[Data items]
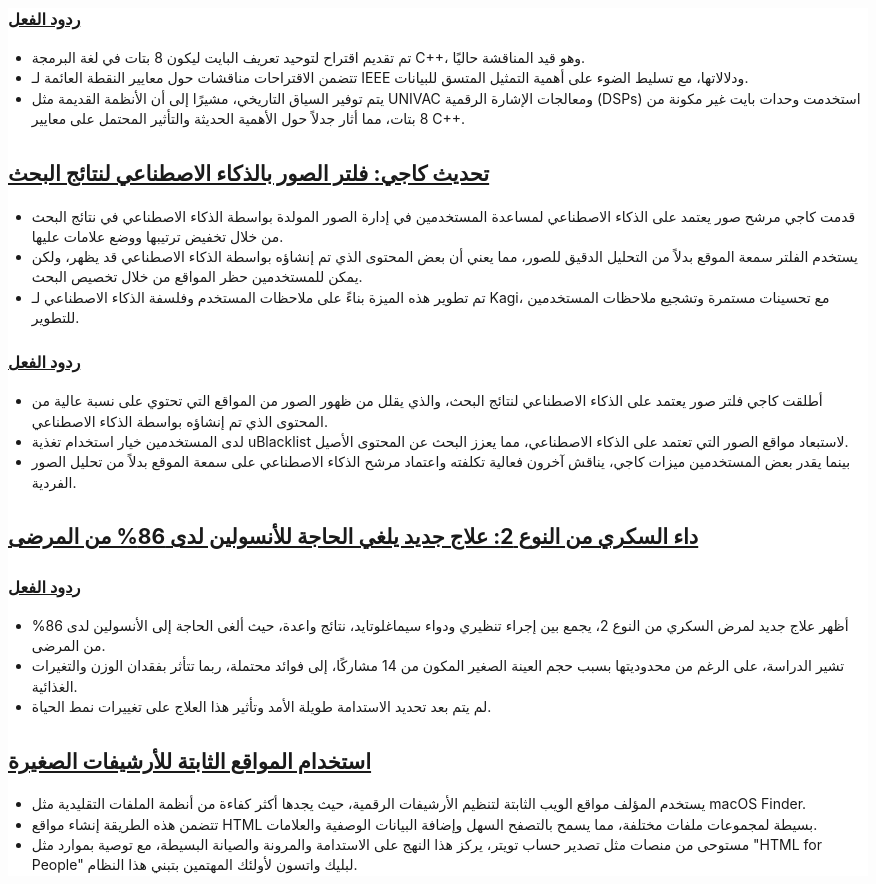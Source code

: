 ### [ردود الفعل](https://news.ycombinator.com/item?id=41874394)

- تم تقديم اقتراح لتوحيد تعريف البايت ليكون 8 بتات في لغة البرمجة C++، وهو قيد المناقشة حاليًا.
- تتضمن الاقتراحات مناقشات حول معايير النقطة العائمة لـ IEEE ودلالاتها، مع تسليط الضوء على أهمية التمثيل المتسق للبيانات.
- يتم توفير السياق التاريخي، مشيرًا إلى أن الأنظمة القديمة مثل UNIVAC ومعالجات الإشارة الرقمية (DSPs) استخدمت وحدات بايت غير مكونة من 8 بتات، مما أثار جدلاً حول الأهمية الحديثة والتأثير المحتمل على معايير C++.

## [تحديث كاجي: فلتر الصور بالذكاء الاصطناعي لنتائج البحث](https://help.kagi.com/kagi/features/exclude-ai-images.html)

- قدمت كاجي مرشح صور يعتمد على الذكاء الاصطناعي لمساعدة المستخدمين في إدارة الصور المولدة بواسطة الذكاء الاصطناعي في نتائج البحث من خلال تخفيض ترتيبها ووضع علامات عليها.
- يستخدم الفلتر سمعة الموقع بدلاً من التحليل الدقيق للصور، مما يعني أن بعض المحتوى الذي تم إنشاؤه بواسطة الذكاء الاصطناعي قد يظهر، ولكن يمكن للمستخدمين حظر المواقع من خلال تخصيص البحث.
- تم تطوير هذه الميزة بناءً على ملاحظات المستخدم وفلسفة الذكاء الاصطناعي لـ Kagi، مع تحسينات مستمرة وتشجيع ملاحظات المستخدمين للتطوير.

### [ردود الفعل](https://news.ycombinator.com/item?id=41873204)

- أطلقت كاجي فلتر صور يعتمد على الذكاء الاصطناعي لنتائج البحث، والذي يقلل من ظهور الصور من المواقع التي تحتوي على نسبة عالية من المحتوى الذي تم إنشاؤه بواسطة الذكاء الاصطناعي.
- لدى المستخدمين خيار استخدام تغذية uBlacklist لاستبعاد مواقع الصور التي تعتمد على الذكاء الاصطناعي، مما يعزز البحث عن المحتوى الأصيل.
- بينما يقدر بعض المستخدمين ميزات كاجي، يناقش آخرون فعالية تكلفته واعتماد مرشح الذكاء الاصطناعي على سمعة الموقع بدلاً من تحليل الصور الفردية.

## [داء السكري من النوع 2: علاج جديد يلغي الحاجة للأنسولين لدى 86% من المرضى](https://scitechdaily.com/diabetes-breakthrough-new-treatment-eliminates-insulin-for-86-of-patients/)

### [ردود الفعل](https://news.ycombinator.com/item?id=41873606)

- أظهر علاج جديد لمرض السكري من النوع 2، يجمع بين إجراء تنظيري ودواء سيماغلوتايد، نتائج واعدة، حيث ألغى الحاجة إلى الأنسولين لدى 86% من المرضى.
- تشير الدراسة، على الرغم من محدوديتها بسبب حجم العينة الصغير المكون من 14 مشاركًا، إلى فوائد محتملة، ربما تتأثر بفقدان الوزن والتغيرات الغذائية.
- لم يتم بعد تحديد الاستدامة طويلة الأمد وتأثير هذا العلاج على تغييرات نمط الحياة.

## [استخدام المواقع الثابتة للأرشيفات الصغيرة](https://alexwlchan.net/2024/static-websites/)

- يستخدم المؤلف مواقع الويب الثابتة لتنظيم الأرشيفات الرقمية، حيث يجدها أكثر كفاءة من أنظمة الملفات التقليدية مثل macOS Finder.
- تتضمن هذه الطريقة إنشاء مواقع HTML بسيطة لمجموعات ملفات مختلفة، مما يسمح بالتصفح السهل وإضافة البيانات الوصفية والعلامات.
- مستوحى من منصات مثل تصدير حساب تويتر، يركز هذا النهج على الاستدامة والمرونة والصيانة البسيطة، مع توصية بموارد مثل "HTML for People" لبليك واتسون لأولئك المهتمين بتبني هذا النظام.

...

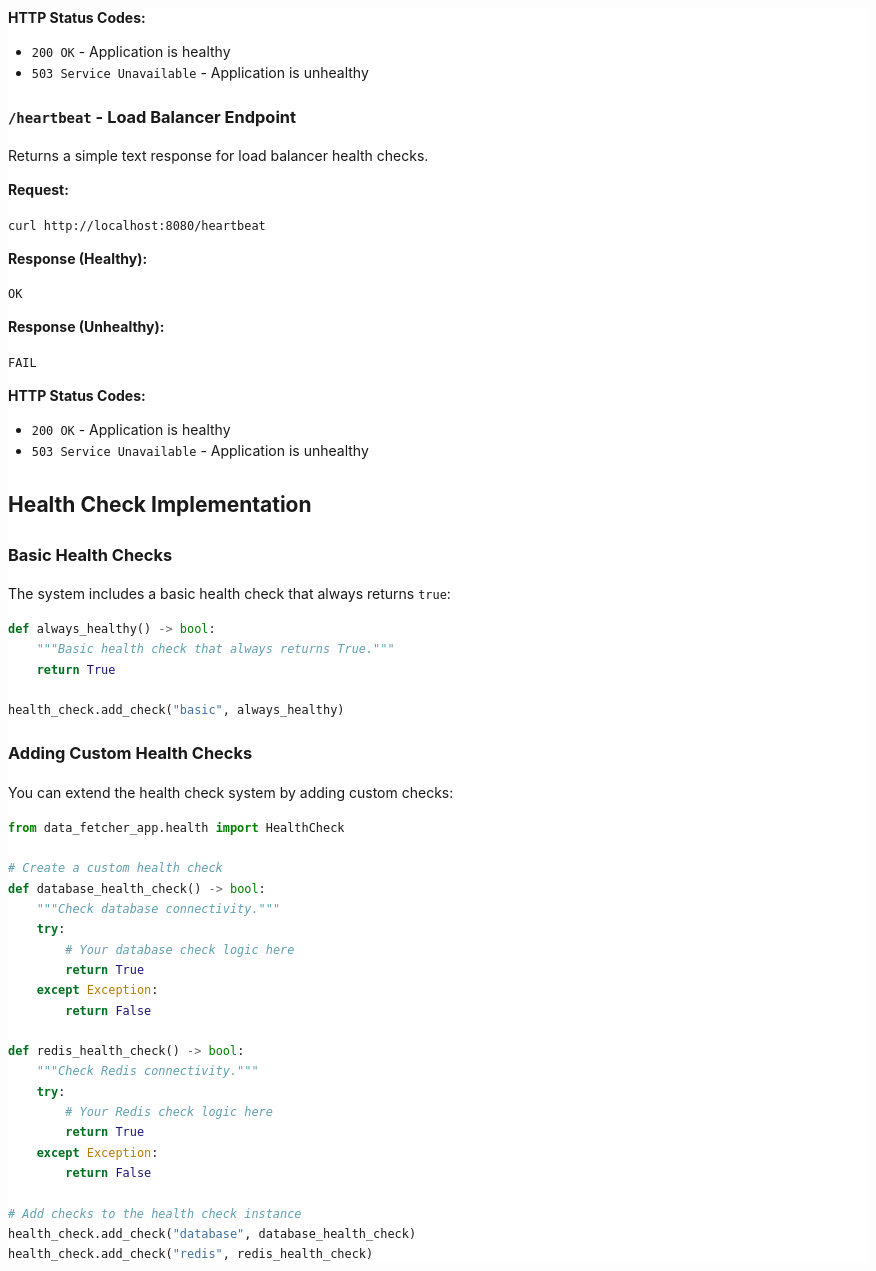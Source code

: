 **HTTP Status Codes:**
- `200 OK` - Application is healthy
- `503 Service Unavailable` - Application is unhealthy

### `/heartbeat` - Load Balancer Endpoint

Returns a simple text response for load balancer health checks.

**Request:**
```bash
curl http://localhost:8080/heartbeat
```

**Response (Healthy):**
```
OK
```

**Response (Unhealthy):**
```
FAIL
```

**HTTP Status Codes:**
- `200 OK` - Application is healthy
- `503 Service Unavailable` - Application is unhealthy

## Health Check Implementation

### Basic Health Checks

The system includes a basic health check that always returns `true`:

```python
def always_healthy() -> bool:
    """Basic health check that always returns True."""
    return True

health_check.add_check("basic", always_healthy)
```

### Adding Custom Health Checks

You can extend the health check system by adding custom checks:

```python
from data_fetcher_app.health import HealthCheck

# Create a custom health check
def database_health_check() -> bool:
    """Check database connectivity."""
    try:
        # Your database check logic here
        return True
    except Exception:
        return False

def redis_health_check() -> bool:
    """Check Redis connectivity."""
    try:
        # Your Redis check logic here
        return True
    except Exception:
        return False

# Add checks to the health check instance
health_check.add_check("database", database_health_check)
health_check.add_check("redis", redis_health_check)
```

Directions => Return only the lines between the one holding "- يتم توفير" and the one holding "- أطلقت كاجي", inclusive, exactly as they appear above.

Answer space =>
- يتم توفير السياق التاريخي، مشيرًا إلى أن الأنظمة القديمة مثل UNIVAC ومعالجات الإشارة الرقمية (DSPs) استخدمت وحدات بايت غير مكونة من 8 بتات، مما أثار جدلاً حول الأهمية الحديثة والتأثير المحتمل على معايير C++.

## [تحديث كاجي: فلتر الصور بالذكاء الاصطناعي لنتائج البحث](https://help.kagi.com/kagi/features/exclude-ai-images.html)

- قدمت كاجي مرشح صور يعتمد على الذكاء الاصطناعي لمساعدة المستخدمين في إدارة الصور المولدة بواسطة الذكاء الاصطناعي في نتائج البحث من خلال تخفيض ترتيبها ووضع علامات عليها.
- يستخدم الفلتر سمعة الموقع بدلاً من التحليل الدقيق للصور، مما يعني أن بعض المحتوى الذي تم إنشاؤه بواسطة الذكاء الاصطناعي قد يظهر، ولكن يمكن للمستخدمين حظر المواقع من خلال تخصيص البحث.
- تم تطوير هذه الميزة بناءً على ملاحظات المستخدم وفلسفة الذكاء الاصطناعي لـ Kagi، مع تحسينات مستمرة وتشجيع ملاحظات المستخدمين للتطوير.

### [ردود الفعل](https://news.ycombinator.com/item?id=41873204)

- أطلقت كاجي فلتر صور يعتمد على الذكاء الاصطناعي لنتائج البحث، والذي يقلل من ظهور الصور من المواقع التي تحتوي على نسبة عالية من المحتوى الذي تم إنشاؤه بواسطة الذكاء الاصطناعي.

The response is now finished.